Figure 3. VitiSim simulations of the canopy net CO2 fixation of Concord vines with 100 shoots or 350 shoots/vine (minimally-pruned) and long-term Geneva, NY weather.

The effects of pruning level on the individual demand and supply curves do not appear very striking. However, when the combined demand of the crop and the shoot canopy are subtracted from the net CO2 supply available from canopy photosynthesis (Figure 4), there are several differences observed in the balance. Compared to the 100-shoot vine, the minimallypruned vine requires more reserves initially due to the greater number of growing shoots.

However, minimally-pruned vines also have a more rapid canopy completion and earlier cessation of shoot growth, resulting in an earlier decline in carbon demand by shoots. This results in a more positive carbon balance than lower-shoot number vines in the immediate post-bloom period critical for fruit

set, flower bud development, and early root growth.

Conversely, post-veraison, the minimally- pruned vine has a strong carbon deficit as the supply is similar but the crop demand is much higher than the lower shoot number vine. These results may explain why Cornell researchers have found stable high yields over many years with minimally-pruned vines, if drought stresses are limited, yet these vines struggle to reach acceptable sugar levels in the crop.

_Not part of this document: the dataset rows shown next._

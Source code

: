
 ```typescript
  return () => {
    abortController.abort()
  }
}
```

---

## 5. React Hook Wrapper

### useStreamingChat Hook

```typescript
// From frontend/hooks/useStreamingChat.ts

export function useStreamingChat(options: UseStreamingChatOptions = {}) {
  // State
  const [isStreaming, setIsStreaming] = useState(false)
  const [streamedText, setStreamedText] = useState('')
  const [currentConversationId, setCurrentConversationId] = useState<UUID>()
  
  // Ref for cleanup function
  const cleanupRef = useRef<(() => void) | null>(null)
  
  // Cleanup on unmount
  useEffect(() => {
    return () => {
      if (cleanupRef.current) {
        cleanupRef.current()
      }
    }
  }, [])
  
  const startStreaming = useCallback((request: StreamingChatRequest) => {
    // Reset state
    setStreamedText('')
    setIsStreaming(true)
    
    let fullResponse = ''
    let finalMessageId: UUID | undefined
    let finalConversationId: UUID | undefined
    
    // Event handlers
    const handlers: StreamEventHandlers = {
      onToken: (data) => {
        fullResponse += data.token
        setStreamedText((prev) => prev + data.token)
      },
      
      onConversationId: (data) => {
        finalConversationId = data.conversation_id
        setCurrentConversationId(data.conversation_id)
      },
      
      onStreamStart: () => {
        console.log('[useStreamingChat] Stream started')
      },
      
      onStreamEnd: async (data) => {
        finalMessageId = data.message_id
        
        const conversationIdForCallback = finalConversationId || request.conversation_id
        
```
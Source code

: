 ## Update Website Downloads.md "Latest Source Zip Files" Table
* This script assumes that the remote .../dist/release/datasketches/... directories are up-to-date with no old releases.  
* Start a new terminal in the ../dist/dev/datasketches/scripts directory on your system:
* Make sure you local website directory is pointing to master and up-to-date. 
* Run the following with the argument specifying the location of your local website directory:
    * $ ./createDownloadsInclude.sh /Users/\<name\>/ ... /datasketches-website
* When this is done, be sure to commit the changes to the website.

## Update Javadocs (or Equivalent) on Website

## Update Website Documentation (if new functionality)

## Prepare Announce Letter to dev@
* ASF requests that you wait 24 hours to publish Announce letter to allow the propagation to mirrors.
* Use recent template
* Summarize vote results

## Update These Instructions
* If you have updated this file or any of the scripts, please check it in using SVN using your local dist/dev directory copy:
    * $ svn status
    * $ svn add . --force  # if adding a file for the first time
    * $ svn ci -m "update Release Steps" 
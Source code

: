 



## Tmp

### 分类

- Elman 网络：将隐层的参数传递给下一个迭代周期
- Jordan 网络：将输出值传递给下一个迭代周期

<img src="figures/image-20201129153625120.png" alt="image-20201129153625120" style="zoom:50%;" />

A practical response has been developed by our colleagues, the late Bob Pool and currently Terry Bates, by using high node numbers, then mechanically thinning the crop

at 75 to 80 days after budbreak (about 30 days after bloom) to reestablish the vine crop load (dashed line in Figure 4). It may also explain why we have not found any reduction in fine root growth, and found slightly earlier root growth with minimally-pruned vines, even with 20% to 25% higher crop levels.6

Although Concord vines may not represent the shoot numbers and crop in wine grape systems, we believe the general patterns and the effects of pruning level shown will be similar in most species and varieties. Hopefully a better understanding of the seasonal dynamics of carbon balance and vine growth will help improve our understanding of vine balance.